Analysis by Plan International on the eve of the World Economic Forum in Davos suggests that deeply engrained, discriminatory gender norms will continue to hold women back right up to 2030 and beyond.
On the eve of the meeting of political and business leader at the World Economic Forum in Davos, a damning report on gender equality has show that even the world's most egalitarian countries are holding girls and women back.
According to analysis undertaken by the humanitarian organisation Plan International, the exposure of boys and girls across all societies to harmful and disriminatory gender norms - societal attitudes and expectations regarding behaviours, values and future roles - will continue to hold back women right up to 2030 and beyond.
In Germany, for example, which the United Nations' Gender Inequality Index ranks as the fourth best country in the world for sexual equality, a third (32 percent) of men believe that it is justifiable for a man to beat his wife or partner under certain circumstances.

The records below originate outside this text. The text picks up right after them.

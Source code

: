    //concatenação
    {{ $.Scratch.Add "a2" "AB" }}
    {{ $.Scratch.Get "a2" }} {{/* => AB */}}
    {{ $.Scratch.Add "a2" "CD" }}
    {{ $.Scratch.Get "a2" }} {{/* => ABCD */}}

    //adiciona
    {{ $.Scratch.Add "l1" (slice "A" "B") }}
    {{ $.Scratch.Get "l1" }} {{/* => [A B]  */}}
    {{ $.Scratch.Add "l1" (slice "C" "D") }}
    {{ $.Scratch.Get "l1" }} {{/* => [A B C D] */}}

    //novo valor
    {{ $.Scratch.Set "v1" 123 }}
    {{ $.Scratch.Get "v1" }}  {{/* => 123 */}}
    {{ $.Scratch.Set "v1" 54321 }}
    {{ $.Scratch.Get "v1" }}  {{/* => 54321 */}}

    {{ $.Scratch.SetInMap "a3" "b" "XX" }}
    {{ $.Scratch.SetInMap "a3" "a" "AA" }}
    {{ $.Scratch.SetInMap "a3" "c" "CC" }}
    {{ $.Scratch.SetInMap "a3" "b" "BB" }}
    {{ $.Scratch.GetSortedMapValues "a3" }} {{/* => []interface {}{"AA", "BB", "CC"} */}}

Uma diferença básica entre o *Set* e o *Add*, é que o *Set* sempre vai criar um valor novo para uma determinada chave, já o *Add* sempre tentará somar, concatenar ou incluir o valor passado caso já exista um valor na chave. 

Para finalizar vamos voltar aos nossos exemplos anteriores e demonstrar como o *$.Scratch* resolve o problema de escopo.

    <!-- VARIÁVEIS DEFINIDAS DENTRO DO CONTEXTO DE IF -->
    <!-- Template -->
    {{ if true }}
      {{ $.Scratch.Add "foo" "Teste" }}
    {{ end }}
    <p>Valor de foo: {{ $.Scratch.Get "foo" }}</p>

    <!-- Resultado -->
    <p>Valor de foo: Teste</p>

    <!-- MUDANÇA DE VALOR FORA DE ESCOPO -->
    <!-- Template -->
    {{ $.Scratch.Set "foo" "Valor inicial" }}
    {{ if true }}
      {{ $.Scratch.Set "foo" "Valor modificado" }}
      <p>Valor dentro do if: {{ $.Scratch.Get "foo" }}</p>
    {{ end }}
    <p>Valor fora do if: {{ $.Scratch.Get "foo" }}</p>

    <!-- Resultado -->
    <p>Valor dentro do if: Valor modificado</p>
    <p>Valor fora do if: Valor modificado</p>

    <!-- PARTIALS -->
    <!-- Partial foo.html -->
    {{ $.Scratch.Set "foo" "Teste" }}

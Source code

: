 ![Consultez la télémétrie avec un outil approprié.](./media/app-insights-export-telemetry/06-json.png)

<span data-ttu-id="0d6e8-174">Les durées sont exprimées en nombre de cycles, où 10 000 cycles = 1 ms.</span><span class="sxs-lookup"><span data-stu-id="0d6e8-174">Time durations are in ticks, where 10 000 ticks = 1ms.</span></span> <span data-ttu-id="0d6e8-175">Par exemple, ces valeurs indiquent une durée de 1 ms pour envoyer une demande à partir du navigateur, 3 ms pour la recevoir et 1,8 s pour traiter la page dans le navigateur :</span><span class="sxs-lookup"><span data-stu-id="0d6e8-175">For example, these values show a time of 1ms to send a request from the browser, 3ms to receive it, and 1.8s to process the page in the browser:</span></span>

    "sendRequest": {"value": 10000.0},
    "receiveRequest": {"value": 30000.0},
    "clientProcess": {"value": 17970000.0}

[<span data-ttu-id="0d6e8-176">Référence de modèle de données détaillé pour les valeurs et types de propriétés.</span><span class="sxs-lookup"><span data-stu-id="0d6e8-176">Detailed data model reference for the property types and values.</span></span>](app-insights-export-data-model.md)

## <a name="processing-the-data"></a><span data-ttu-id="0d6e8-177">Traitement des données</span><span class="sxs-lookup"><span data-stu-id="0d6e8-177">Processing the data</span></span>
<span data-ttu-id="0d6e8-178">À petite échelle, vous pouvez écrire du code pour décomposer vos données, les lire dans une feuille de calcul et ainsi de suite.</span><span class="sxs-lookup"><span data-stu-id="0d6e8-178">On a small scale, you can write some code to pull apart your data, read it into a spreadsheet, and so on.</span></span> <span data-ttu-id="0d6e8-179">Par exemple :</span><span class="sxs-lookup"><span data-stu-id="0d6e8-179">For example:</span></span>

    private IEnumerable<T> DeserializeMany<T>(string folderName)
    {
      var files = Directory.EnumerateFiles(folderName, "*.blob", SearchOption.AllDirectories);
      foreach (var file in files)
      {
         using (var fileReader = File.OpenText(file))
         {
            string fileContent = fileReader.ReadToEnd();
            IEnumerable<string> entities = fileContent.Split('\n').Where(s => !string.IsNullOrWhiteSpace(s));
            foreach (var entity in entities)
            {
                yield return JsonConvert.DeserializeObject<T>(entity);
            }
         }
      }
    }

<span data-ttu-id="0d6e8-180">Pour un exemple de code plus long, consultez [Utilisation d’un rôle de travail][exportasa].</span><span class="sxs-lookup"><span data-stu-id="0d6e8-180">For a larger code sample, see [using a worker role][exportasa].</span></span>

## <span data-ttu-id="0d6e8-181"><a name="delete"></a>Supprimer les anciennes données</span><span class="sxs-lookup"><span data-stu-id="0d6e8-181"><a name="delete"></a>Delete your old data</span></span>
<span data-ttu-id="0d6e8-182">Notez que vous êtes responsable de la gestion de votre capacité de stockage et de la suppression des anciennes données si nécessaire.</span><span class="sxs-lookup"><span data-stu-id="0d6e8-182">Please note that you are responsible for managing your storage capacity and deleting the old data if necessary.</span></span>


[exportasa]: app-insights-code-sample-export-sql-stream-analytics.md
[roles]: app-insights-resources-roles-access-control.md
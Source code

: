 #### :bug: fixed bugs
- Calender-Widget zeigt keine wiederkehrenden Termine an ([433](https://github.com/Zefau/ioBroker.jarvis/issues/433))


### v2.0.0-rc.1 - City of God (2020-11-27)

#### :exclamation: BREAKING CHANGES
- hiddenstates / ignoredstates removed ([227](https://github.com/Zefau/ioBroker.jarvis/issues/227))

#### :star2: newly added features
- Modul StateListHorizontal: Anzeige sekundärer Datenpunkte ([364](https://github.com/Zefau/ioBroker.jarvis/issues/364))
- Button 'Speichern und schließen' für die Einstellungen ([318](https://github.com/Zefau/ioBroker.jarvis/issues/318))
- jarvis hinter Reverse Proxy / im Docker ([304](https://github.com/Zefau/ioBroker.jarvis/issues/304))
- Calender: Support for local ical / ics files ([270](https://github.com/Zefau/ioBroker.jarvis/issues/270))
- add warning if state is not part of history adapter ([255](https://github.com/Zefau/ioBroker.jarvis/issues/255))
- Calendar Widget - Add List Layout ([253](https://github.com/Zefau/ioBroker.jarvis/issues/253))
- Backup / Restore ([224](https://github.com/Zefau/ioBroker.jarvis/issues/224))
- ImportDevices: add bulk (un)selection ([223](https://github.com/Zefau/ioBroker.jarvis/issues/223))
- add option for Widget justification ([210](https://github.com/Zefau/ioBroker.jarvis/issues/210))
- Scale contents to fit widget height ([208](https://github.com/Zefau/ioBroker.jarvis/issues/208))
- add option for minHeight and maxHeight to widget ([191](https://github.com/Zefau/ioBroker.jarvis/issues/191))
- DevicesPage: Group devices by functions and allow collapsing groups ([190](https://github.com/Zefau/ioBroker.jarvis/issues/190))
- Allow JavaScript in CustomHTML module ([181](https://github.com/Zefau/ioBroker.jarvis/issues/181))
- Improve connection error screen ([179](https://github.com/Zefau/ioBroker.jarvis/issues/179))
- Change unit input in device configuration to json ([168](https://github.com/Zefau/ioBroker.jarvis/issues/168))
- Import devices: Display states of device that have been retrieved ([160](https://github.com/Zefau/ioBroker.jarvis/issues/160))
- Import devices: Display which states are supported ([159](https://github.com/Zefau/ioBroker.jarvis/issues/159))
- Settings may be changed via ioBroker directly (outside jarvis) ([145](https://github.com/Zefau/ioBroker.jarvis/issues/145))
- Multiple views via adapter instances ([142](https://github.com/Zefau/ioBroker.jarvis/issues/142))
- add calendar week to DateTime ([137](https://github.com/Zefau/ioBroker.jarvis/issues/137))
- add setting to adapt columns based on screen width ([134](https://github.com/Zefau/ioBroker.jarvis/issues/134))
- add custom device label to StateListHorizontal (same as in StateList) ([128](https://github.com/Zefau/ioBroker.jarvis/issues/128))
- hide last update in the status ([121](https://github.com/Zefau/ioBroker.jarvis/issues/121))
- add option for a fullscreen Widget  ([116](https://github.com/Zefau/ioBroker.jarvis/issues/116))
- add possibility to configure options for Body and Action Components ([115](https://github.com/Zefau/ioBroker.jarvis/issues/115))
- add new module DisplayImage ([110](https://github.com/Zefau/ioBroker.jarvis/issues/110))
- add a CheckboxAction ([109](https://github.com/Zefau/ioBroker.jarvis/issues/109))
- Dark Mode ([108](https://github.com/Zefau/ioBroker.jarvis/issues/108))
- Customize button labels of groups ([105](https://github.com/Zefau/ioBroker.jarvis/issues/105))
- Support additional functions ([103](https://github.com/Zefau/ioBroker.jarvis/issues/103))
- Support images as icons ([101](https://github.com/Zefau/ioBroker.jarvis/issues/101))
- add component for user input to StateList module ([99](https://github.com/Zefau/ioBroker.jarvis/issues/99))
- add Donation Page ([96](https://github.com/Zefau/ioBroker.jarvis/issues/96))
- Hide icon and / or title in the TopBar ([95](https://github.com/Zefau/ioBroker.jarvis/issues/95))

And this is one opinion that transcends gender. In Switzerland, 16 percent and, in the US, 13 percent agree that domestic abuse between a husband and wife can sometimes be justified.
Anne-Birgitte Albrectsen, Chief Executive of Plan International, said: “Countries like Germany, Switzerland and the US are in the vanguard for gender equality thanks to their excellent anti-discrimination laws and policies and high female labour-force participation.
"But focusing on these areas is not enough. Even in these countries, girls and women continue to be held back by damaging gender norms."
The report references a number of gender norms prevalent in the world's most gender equal societies.
These include the notion that men should take the lead in sex and relationships and women should be submissive. Plan International suggests that this belief fuels assaults against girls and women.
The percentage of women having experienced physical or sexual violence in Australia, the US and Denmark respectively is 57%, 55% and 50%.
Furthermore, the report says the assumption that men have more right to a job than women often leads to gender gaps in employment rates.
A fifth (20%) of German men still believe that when jobs are scarce, they have more right to a job than women.
Then there is the age-old idea that domestic and care work are the responsibility of women alone. In Belgium, 81% of women do the cooking or household chores every day, compared to just a third (33%) of men.
Add to this the stereotype that technology and science are male-only domains, and a climate of division is created with regards to employment. In Finland, only 23% of science, technology, engineering, and maths (STEM) students are women and in Sweden, women occupy less than a quarter of roles in the information technology, telecoms and STEM sectors.
Albrectsen said: "Women suffer frighteningly high levels of sexual violence, bear the brunt of the domestic work and lag behind boys and men in digital literacy.
“No country will come even close to true gender equality unless they broaden their focus beyond laws, policies and equal access to services and employment to also tackle harmful gender norms.”
Gender norms are often poor in the countries with the best records for gender equality, but they are far worse in the 56 developing countries where Plan International works, according to the NGO.
In 2015, world leaders agreed the Sustainable Development Goals, including Goal 5: to “achieve gender equality and empower all women and girls” by 2030.
But last year, the gender gap actually widened for the first time since records began, with the estimated time to close the gap rising from 83 years to 100 years.
To combat this, Plan International has called on business leaders attending the World Economic Forum in Davos to put in place a number of policies to help combat gender in equality.
These include investment in initiatives that address harmful gender norms facs by women in different stages of their lives, taking a zero-tolerance stance harassment and gender violence, and rejecting marketing and advertising that uses harmful gender stereotypes.
Albrectsen said: “The private sector has a vital role to play in tackling harmful gender norms. It is only when they work together with civil society, governments and the media to address gender norms that truly transformative change will occur.”